Well what do you know, I actually do have something ideologically in common with Martin Scorsese's Wolf of Wall Street other than the insane amounts of coke and having had sex with Margot Robbie on a bed of money. When told that critics of Wolf of Wall Street were counting the "F-words," Terence Winter, writer of the Wolf of Wall Street script said, "I can't believe anybody has that time, and if they did that they'd use it to do that." Amen, Terrence Winters, amen.
This ridiculous and time-consuming focus on arbitrarily chosen "inappropriate content" neatly sums up what is so fundamentally flawed within the entertainment industry, although perhaps not in the way Terrence Winter was intending. In a movie filled with gratuitous drug use, the objectification and use of women, and unquestionably immoral (as well as illegal) business practices, the fact that anyone even noticed the abundance of "f-words" speaks to the absurdity of what angry viewing audiences view as crossing a line, versus what they don't.

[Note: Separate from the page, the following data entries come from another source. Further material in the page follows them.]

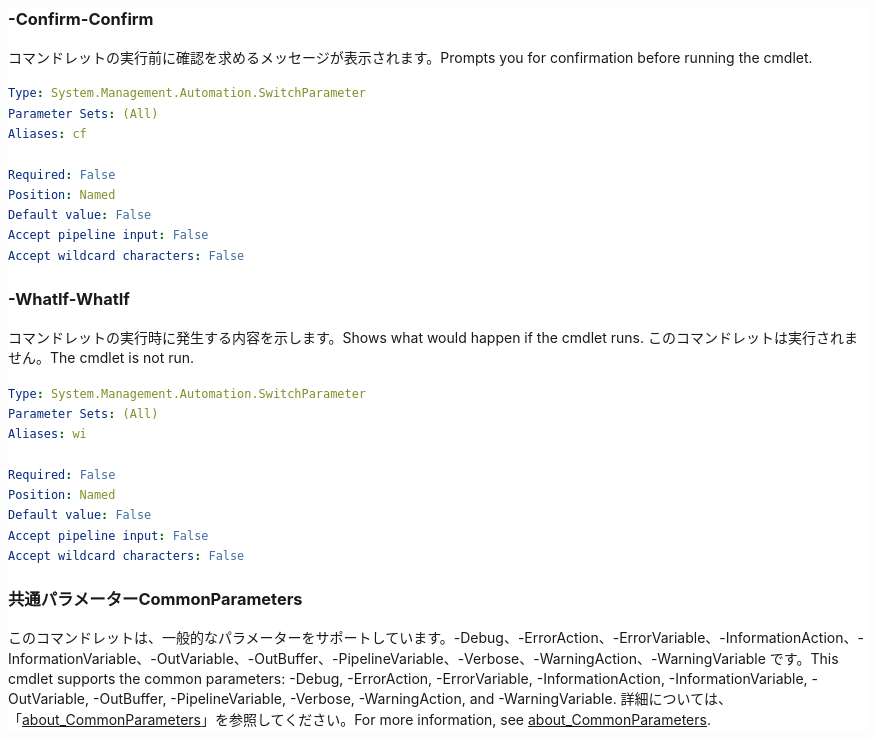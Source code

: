 ### <span data-ttu-id="5f837-151">-Confirm</span><span class="sxs-lookup"><span data-stu-id="5f837-151">-Confirm</span></span>

<span data-ttu-id="5f837-152">コマンドレットの実行前に確認を求めるメッセージが表示されます。</span><span class="sxs-lookup"><span data-stu-id="5f837-152">Prompts you for confirmation before running the cmdlet.</span></span>

```yaml
Type: System.Management.Automation.SwitchParameter
Parameter Sets: (All)
Aliases: cf

Required: False
Position: Named
Default value: False
Accept pipeline input: False
Accept wildcard characters: False
```

### <span data-ttu-id="5f837-153">-WhatIf</span><span class="sxs-lookup"><span data-stu-id="5f837-153">-WhatIf</span></span>

<span data-ttu-id="5f837-154">コマンドレットの実行時に発生する内容を示します。</span><span class="sxs-lookup"><span data-stu-id="5f837-154">Shows what would happen if the cmdlet runs.</span></span> <span data-ttu-id="5f837-155">このコマンドレットは実行されません。</span><span class="sxs-lookup"><span data-stu-id="5f837-155">The cmdlet is not run.</span></span>

```yaml
Type: System.Management.Automation.SwitchParameter
Parameter Sets: (All)
Aliases: wi

Required: False
Position: Named
Default value: False
Accept pipeline input: False
Accept wildcard characters: False
```

### <span data-ttu-id="5f837-156">共通パラメーター</span><span class="sxs-lookup"><span data-stu-id="5f837-156">CommonParameters</span></span>

<span data-ttu-id="5f837-157">このコマンドレットは、一般的なパラメーターをサポートしています。-Debug、-ErrorAction、-ErrorVariable、-InformationAction、-InformationVariable、-OutVariable、-OutBuffer、-PipelineVariable、-Verbose、-WarningAction、-WarningVariable です。</span><span class="sxs-lookup"><span data-stu-id="5f837-157">This cmdlet supports the common parameters: -Debug, -ErrorAction, -ErrorVariable, -InformationAction, -InformationVariable, -OutVariable, -OutBuffer, -PipelineVariable, -Verbose, -WarningAction, and -WarningVariable.</span></span> <span data-ttu-id="5f837-158">詳細については、「[about_CommonParameters](https://go.microsoft.com/fwlink/?LinkID=113216)」を参照してください。</span><span class="sxs-lookup"><span data-stu-id="5f837-158">For more information, see [about_CommonParameters](https://go.microsoft.com/fwlink/?LinkID=113216).</span></span>
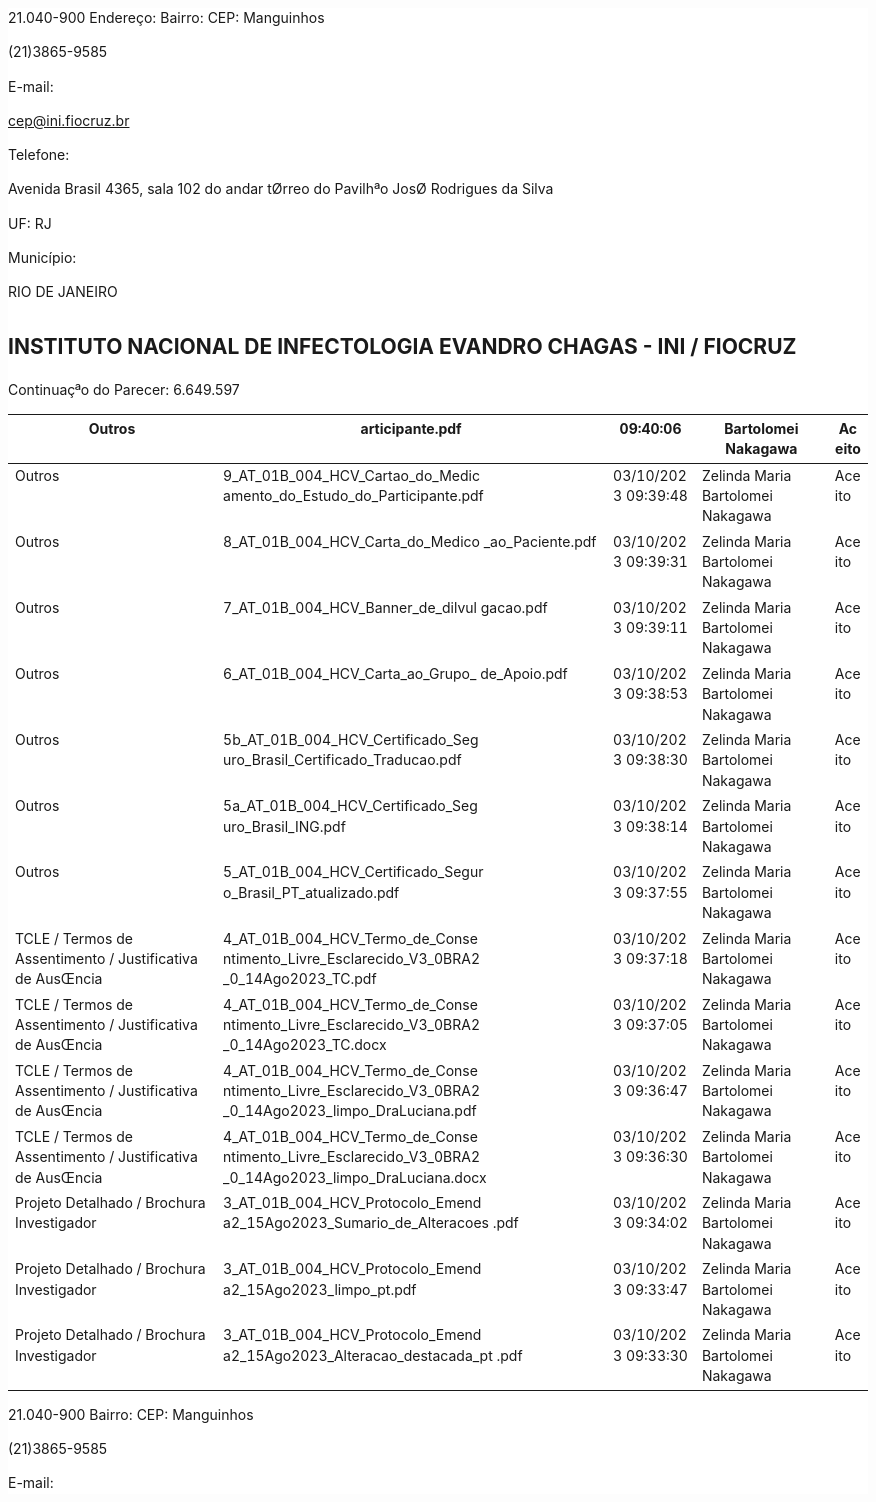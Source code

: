 21.040-900 Endereço: Bairro: CEP: Manguinhos

(21)3865-9585

E-mail:

cep@ini.fiocruz.br

Telefone:

Avenida Brasil 4365, sala 102 do andar tØrreo do Pavilhªo JosØ Rodrigues da Silva

UF: RJ

Município:

RIO DE JANEIRO

## INSTITUTO NACIONAL DE INFECTOLOGIA EVANDRO CHAGAS - INI / FIOCRUZ



Continuaçªo do Parecer: 6.649.597

| Outros                                                    | articipante.pdf                                                                                        | 09:40:06            | Bartolomei Nakagawa               | Aceito   |
|-----------------------------------------------------------|--------------------------------------------------------------------------------------------------------|---------------------|-----------------------------------|----------|
| Outros                                                    | 9_AT_01B_004_HCV_Cartao_do_Medic amento_do_Estudo_do_Participante.pdf                                  | 03/10/2023 09:39:48 | Zelinda Maria Bartolomei Nakagawa | Aceito   |
| Outros                                                    | 8_AT_01B_004_HCV_Carta_do_Medico _ao_Paciente.pdf                                                      | 03/10/2023 09:39:31 | Zelinda Maria Bartolomei Nakagawa | Aceito   |
| Outros                                                    | 7_AT_01B_004_HCV_Banner_de_dilvul gacao.pdf                                                            | 03/10/2023 09:39:11 | Zelinda Maria Bartolomei Nakagawa | Aceito   |
| Outros                                                    | 6_AT_01B_004_HCV_Carta_ao_Grupo_ de_Apoio.pdf                                                          | 03/10/2023 09:38:53 | Zelinda Maria Bartolomei Nakagawa | Aceito   |
| Outros                                                    | 5b_AT_01B_004_HCV_Certificado_Seg uro_Brasil_Certificado_Traducao.pdf                                  | 03/10/2023 09:38:30 | Zelinda Maria Bartolomei Nakagawa | Aceito   |
| Outros                                                    | 5a_AT_01B_004_HCV_Certificado_Seg uro_Brasil_ING.pdf                                                   | 03/10/2023 09:38:14 | Zelinda Maria Bartolomei Nakagawa | Aceito   |
| Outros                                                    | 5_AT_01B_004_HCV_Certificado_Segur o_Brasil_PT_atualizado.pdf                                          | 03/10/2023 09:37:55 | Zelinda Maria Bartolomei Nakagawa | Aceito   |
| TCLE / Termos de Assentimento / Justificativa de AusŒncia | 4_AT_01B_004_HCV_Termo_de_Conse ntimento_Livre_Esclarecido_V3_0BRA2 _0_14Ago2023_TC.pdf                | 03/10/2023 09:37:18 | Zelinda Maria Bartolomei Nakagawa | Aceito   |
| TCLE / Termos de Assentimento / Justificativa de AusŒncia | 4_AT_01B_004_HCV_Termo_de_Conse ntimento_Livre_Esclarecido_V3_0BRA2 _0_14Ago2023_TC.docx               | 03/10/2023 09:37:05 | Zelinda Maria Bartolomei Nakagawa | Aceito   |
| TCLE / Termos de Assentimento / Justificativa de AusŒncia | 4_AT_01B_004_HCV_Termo_de_Conse ntimento_Livre_Esclarecido_V3_0BRA2 _0_14Ago2023_limpo_DraLuciana.pdf  | 03/10/2023 09:36:47 | Zelinda Maria Bartolomei Nakagawa | Aceito   |
| TCLE / Termos de Assentimento / Justificativa de AusŒncia | 4_AT_01B_004_HCV_Termo_de_Conse ntimento_Livre_Esclarecido_V3_0BRA2 _0_14Ago2023_limpo_DraLuciana.docx | 03/10/2023 09:36:30 | Zelinda Maria Bartolomei Nakagawa | Aceito   |
| Projeto Detalhado / Brochura Investigador                 | 3_AT_01B_004_HCV_Protocolo_Emend a2_15Ago2023_Sumario_de_Alteracoes .pdf                               | 03/10/2023 09:34:02 | Zelinda Maria Bartolomei Nakagawa | Aceito   |
| Projeto Detalhado / Brochura Investigador                 | 3_AT_01B_004_HCV_Protocolo_Emend a2_15Ago2023_limpo_pt.pdf                                             | 03/10/2023 09:33:47 | Zelinda Maria Bartolomei Nakagawa | Aceito   |
| Projeto Detalhado / Brochura Investigador                 | 3_AT_01B_004_HCV_Protocolo_Emend a2_15Ago2023_Alteracao_destacada_pt .pdf                              | 03/10/2023 09:33:30 | Zelinda Maria Bartolomei Nakagawa | Aceito   |

21.040-900 Bairro: CEP: Manguinhos

(21)3865-9585

E-mail:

I find it mystifying that a movie about drugs and thievery makes headlines for the use of a fairly common expletive, yet we shrug our shoulders and say nothing about the hundreds of incredibly graphic video games and action movies that pass through our movie theaters and gaming consoles, simply because they feature explosives, not expletives.
Where are the angry housewives of Middle America when it comes to counting say, the amount of scenes in which women are relegated to secondary characters, or worse yet, plot devices? I want someone to count the amount of times that gratuitous violence is utilized to make a heroic character look cooler, or to be calculate how many civilian casualties would result from all the pointless shooting in movies like X-Men: Days of Future Past or RoboCop, both of which aim to depict their main characters as saviors of the human race. Who is going through all the movies made in the last few years, counting the amount of times sex scenes do not explicitly feature consenting females? Oh, that isn't happening with nearly the same frequency as curse-word monitoring? Ah... I see.
Let's be real with ourselves, we have nothing to fear from naughty words, it's the naughty ideas that are touted as glamorous in popular culture that we should really be concerned about. Wolf of Wall Street might curse like a sailor, but it was rated R and blatantly shows that its protagonist's life choices lead to messy consequences. The rating alone limits the scope of the audience watching, which is more than is done for action movies.
RoboCop is rated PG-13 and that means someone who is barely a teenager can be inundated with images of violence in the name of justice, but that same child cannot, apparently, be expected to handle the word "fuck" in movies they aren't technically supposed to be seeing, anyhow.
If you're going to leave a theater pissed off, let it be for the gross violence and misogyny on the screen, not for the number of times someone cursed. Let me be the first to say, I don't give a single fuck about how many times Leo DiCaprio says "fuck" in Wolf of Wall Street, and I hope you don't, either.